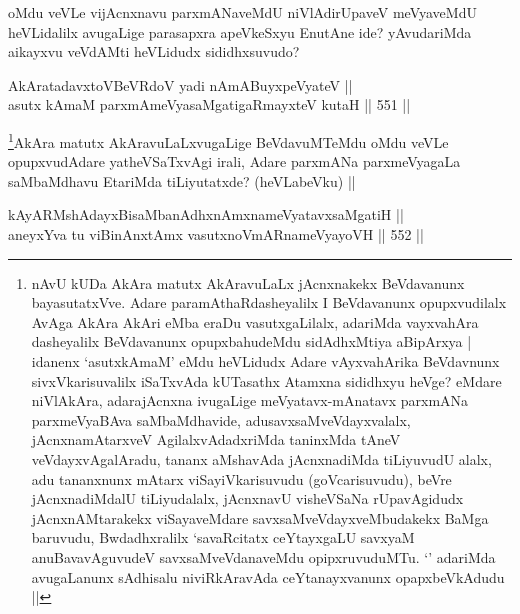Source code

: \begin{artha}
oMdu veVLe vijAcnxnavu parxmANaveMdU niVlAdirUpaveV meVyaveMdU heVLidalilx avugaLige parasapxra apeVkeSxyu EnutAne ide? yAvudariMda aikayxvu veVdAMti heVLidudx sididhxsuvudo? 
\end{artha}


\begin{shl}
AkAratadavxtoVBeVRdoV yadi nAmABuyxpeVyateV ||  \\
asutx kAmaM parxmAmeVyasaMgatigaRmayxteV kutaH ||  551 ||  
\end{shl}

\begin{artha}
\footnote{nAvU kUDa AkAra matutx AkAravuLaLx jAcnxnakekx BeVdavanunx bayasutatxVve. Adare paramAthaRdasheyalilx I BeVdavanunx opupxvudilalx AvAga AkAra AkAri eMba eraDu vasutxgaLilalx, adariMda vayxvahAra dasheyalilx BeVdavanunx opupxbahudeMdu sidAdhxMtiya aBipArxya | idanenx `asutxkAmaM' eMdu heVLidudx Adare vAyxvahArika BeVdavnunx sivxVkarisuvalilx iSaTxvAda kUTasathx Atamxna sididhxyu heVge? eMdare niVlAkAra, adarajAcnxna ivugaLige meVyatavx-mAnatavx parxmANa parxmeVyaBAva saMbaMdhavide, adusavxsaMveVdayxvalalx, jAcnxnamAtarxveV AgilalxvAdadxriMda taninxMda tAneV veVdayxvAgalAradu, tananx aMshavAda jAcnxnadiMda tiLiyuvudU alalx, adu tananxnunx mAtarx viSayiVkarisuvudu (goVcarisuvudu), beVre jAcnxnadiMdalU tiLiyudalalx, jAcnxnavU visheVSaNa rUpavAgidudx jAcnxnAMtarakekx viSayaveMdare savxsaMveVdayxveMbudakekx BaMga baruvudu, Bwdadhxralilx `savaRcitatx ceYtayxgaLU savxyaM anuBavavAguvudeV savxsaMveVdanaveMdu opipxruvuduMTu. `\stext' adariMda avugaLanunx sAdhisalu niviRkAravAda ceYtanayxvanunx opapxbeVkAdudu ||}AkAra matutx AkAravuLaLxvugaLige BeVdavuMTeMdu oMdu veVLe opupxvudAdare yatheVSaTxvAgi irali, Adare parxmANa parxmeVyagaLa saMbaMdhavu EtariMda tiLiyutatxde? (heVLabeVku) ||
\end{artha}


\begin{shl}
kAyARMshAdayxBisaMbanAdhxnAmxnameVyatavxsaMgatiH || \\
aneyxYva tu viBinAnxtAmx vasutxnoVmARnameVyayoVH ||  552 ||  
\end{shl}

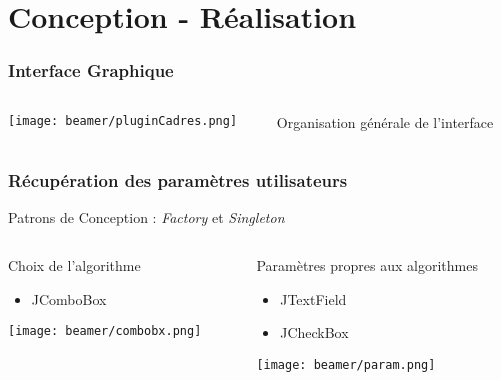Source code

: \documentclass[11pt]{beamer}
\begin{document}
\section{Conception - Réalisation}
\begin{frame}
\frametitle{Interface Graphique}
	\begin{columns}
		\begin{column}{6cm}
			\texttt{[image: beamer/pluginCadres.png]}
		\end{column}
		\begin{column}{4cm}
			Organisation générale de l'interface
		\end{column}
	\end{columns}
\end{frame}
\begin{frame}
\frametitle{Récupération des paramètres utilisateurs}
	Patrons de Conception : \emph{Factory} et \emph{Singleton}
	\begin{columns}[t]
		\begin{column}{5cm}
			\begin{block}{Choix de l'algorithme}
				\begin{itemize}
					\item JComboBox
				\end{itemize}
			\end{block}
			\vspace*{2cm}
			\texttt{[image: beamer/combobx.png]}
		\end{column}
		\begin{column}{5cm}
			\begin{block}{Paramètres propres aux algorithmes}
				\begin{itemize}
					\item JTextField
					\item JCheckBox
				\end{itemize}
			\end{block}
			\texttt{[image: beamer/param.png]}
		\end{column}
	\end{columns}
\end{frame}
\end{document}

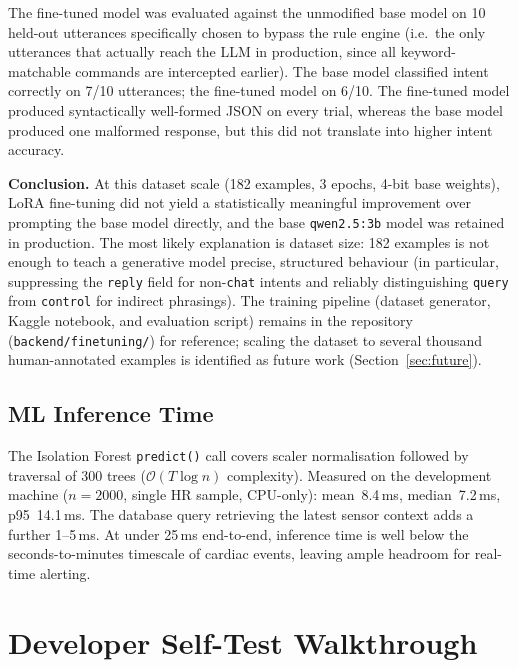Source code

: The fine-tuned model was evaluated against the unmodified base model on 10 held-out utterances specifically chosen to bypass the rule engine (i.e.\ the only utterances that actually reach the LLM in production, since all keyword-matchable commands are intercepted earlier). The base model classified intent correctly on 7/10 utterances; the fine-tuned model on 6/10. The fine-tuned model produced syntactically well-formed JSON on every trial, whereas the base model produced one malformed response, but this did not translate into higher intent accuracy.

\textbf{Conclusion.} At this dataset scale (182 examples, 3 epochs, 4-bit base weights), LoRA fine-tuning did not yield a statistically meaningful improvement over prompting the base model directly, and the base \texttt{qwen2.5:3b} model was retained in production. The most likely explanation is dataset size: 182 examples is not enough to teach a generative model precise, structured behaviour (in particular, suppressing the \texttt{reply} field for non-\texttt{chat} intents and reliably distinguishing \texttt{query} from \texttt{control} for indirect phrasings). The training pipeline (dataset generator, Kaggle notebook, and evaluation script) remains in the repository (\texttt{backend/finetuning/}) for reference; scaling the dataset to several thousand human-annotated examples is identified as future work (Section~\ref{sec:future}).

\subsection{ML Inference Time}

The Isolation Forest \texttt{predict()} call covers scaler normalisation followed by traversal of 300 trees ($\mathcal{O}(T \log n)$ complexity). Measured on the development machine ($n=2000$, single HR sample, CPU-only): mean~8.4\,ms, median~7.2\,ms, p95~14.1\,ms. The database query retrieving the latest sensor context adds a further 1--5\,ms. At under 25\,ms end-to-end, inference time is well below the seconds-to-minutes timescale of cardiac events, leaving ample headroom for real-time alerting.

\section{Developer Self-Test Walkthrough}
\label{sec:usability}

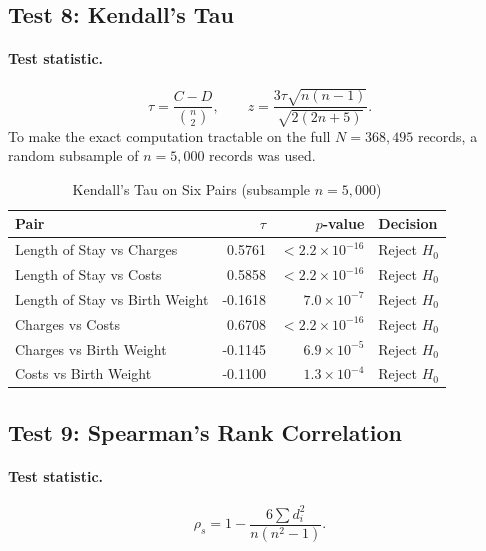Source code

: \documentclass[12pt]{article}
\begin{document}
\subsection{Test 8: Kendall's Tau}

\paragraph{Test statistic.}
\[
  \tau = \frac{C - D}{\binom{n}{2}},
  \qquad z = \frac{3\tau \sqrt{n(n-1)}}{\sqrt{2(2n+5)}}.
\]
To make the exact computation tractable on the full $N=368{,}495$
records, a random subsample of $n=5{,}000$ records was used.

\begin{table}[H]
\centering
\caption{Kendall's Tau on Six Pairs (subsample $n=5{,}000$)}
\label{tab:kendall}
\begin{tabular}{l r r l}
\toprule
\textbf{Pair} & \textbf{$\tau$} & \textbf{$p$-value} & \textbf{Decision} \\
\midrule
Length of Stay vs Charges     &  0.5761 & $< 2.2\times 10^{-16}$ & Reject $H_0$ \\
Length of Stay vs Costs       &  0.5858 & $< 2.2\times 10^{-16}$ & Reject $H_0$ \\
Length of Stay vs Birth Weight     & -0.1618 & $7.0\times 10^{-7}$    & Reject $H_0$ \\
Charges vs Costs   &  0.6708 & $< 2.2\times 10^{-16}$ & Reject $H_0$ \\
Charges vs Birth Weight & -0.1145 & $6.9\times 10^{-5}$    & Reject $H_0$ \\
Costs vs Birth Weight   & -0.1100 & $1.3\times 10^{-4}$    & Reject $H_0$ \\
\bottomrule
\end{tabular}
\end{table}

\subsection{Test 9: Spearman's Rank Correlation}

\paragraph{Test statistic.}
\[
  \rho_s = 1 - \frac{6\sum d_i^2}{n(n^2 - 1)}.
\]
\end{document}
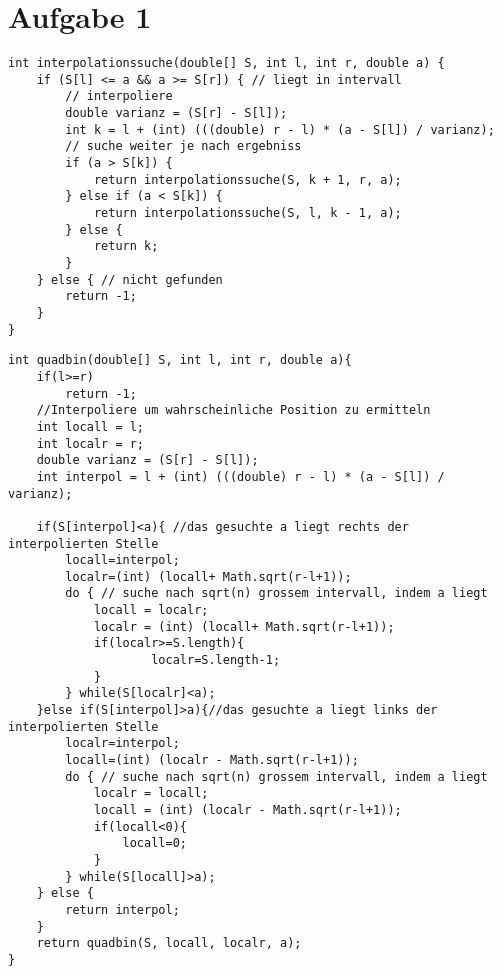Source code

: 




\newcommand{\nr}{4}


\section*{Aufgabe 1}
\begin{lstlisting}
int interpolationssuche(double[] S, int l, int r, double a) {
    if (S[l] <= a && a >= S[r]) { // liegt in intervall
        // interpoliere
        double varianz = (S[r] - S[l]);
        int k = l + (int) (((double) r - l) * (a - S[l]) / varianz);
        // suche weiter je nach ergebniss
        if (a > S[k]) {
            return interpolationssuche(S, k + 1, r, a);
        } else if (a < S[k]) {
            return interpolationssuche(S, l, k - 1, a);
        } else {
            return k;
        }
    } else { // nicht gefunden
        return -1;
    }
}
\end{lstlisting}
\begin{lstlisting}
int quadbin(double[] S, int l, int r, double a){
    if(l>=r)
        return -1;
    //Interpoliere um wahrscheinliche Position zu ermitteln
    int locall = l;
    int localr = r;
    double varianz = (S[r] - S[l]);
    int interpol = l + (int) (((double) r - l) * (a - S[l]) / varianz);

    if(S[interpol]<a){ //das gesuchte a liegt rechts der interpolierten Stelle
        locall=interpol;
        localr=(int) (locall+ Math.sqrt(r-l+1));
        do { // suche nach sqrt(n) grossem intervall, indem a liegt
            locall = localr;
            localr = (int) (locall+ Math.sqrt(r-l+1));
            if(localr>=S.length){
                    localr=S.length-1;
            }
        } while(S[localr]<a);
    }else if(S[interpol]>a){//das gesuchte a liegt links der interpolierten Stelle
        localr=interpol;
        locall=(int) (localr - Math.sqrt(r-l+1));
        do { // suche nach sqrt(n) grossem intervall, indem a liegt
            localr = locall;
            locall = (int) (localr - Math.sqrt(r-l+1));
            if(locall<0){
                locall=0;
            }
        } while(S[locall]>a);	
    } else {
        return interpol;
    }
    return quadbin(S, locall, localr, a);
}
\end{lstlisting}


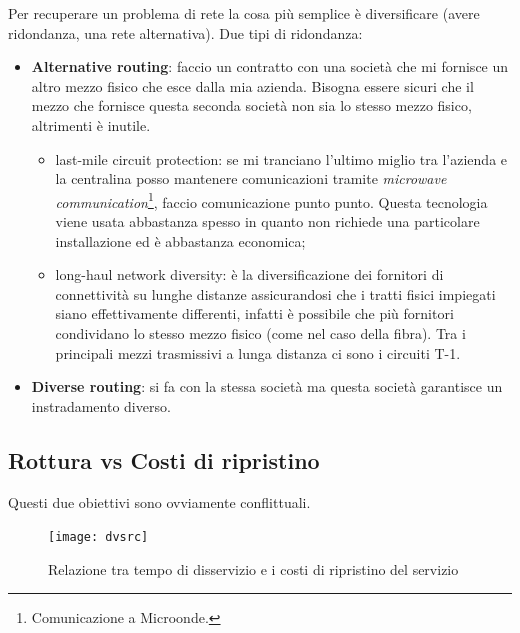 Per recuperare un problema di rete la cosa più semplice è diversificare (avere
ridondanza, una rete alternativa). Due tipi di ridondanza:
\begin{itemize}
  \item \textbf{Alternative routing}: faccio un contratto con una società che
  mi fornisce un altro mezzo fisico che esce dalla mia azienda. Bisogna essere
  sicuri che il mezzo che fornisce questa seconda società non sia lo stesso
  mezzo fisico, altrimenti è inutile.
  \begin{itemize}
    \item last-mile circuit protection: se mi tranciano l'ultimo miglio tra
    l'azienda e la centralina posso mantenere comunicazioni tramite
    \textit{microwave communication}\footnote{Comunicazione a Microonde.},
    faccio comunicazione punto punto. Questa tecnologia viene usata abbastanza 
    spesso in quanto non richiede una particolare installazione ed è abbastanza 
    economica;
    \item long-haul network diversity: è la diversificazione dei fornitori di
    connettività su lunghe distanze assicurandosi che i tratti fisici impiegati 
    siano effettivamente differenti, infatti è possibile che più fornitori 
    condividano lo stesso mezzo fisico (come nel caso della fibra). Tra i 
    principali mezzi trasmissivi a lunga distanza ci sono i circuiti T-1.
  \end{itemize}
  \item \textbf{Diverse routing}: si fa con la stessa società ma questa società
  garantisce un instradamento diverso.
\end{itemize}

\subsection{Rottura vs Costi di ripristino}

Questi due obiettivi sono ovviamente conflittuali.

\begin{figure}[H]
  \centering
  \texttt{[image: dvsrc]}
  \caption{Relazione tra tempo di disservizio e i costi di ripristino del
  servizio}
\end{figure}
※
▸ **Try it**
Please go through the data and copy each line containing the word "gesuchte".

▸ **Output of the exercise**
    if(S[interpol]<a){ //das gesuchte a liegt rechts der interpolierten Stelle
    }else if(S[interpol]>a){//das gesuchte a liegt links der interpolierten Stelle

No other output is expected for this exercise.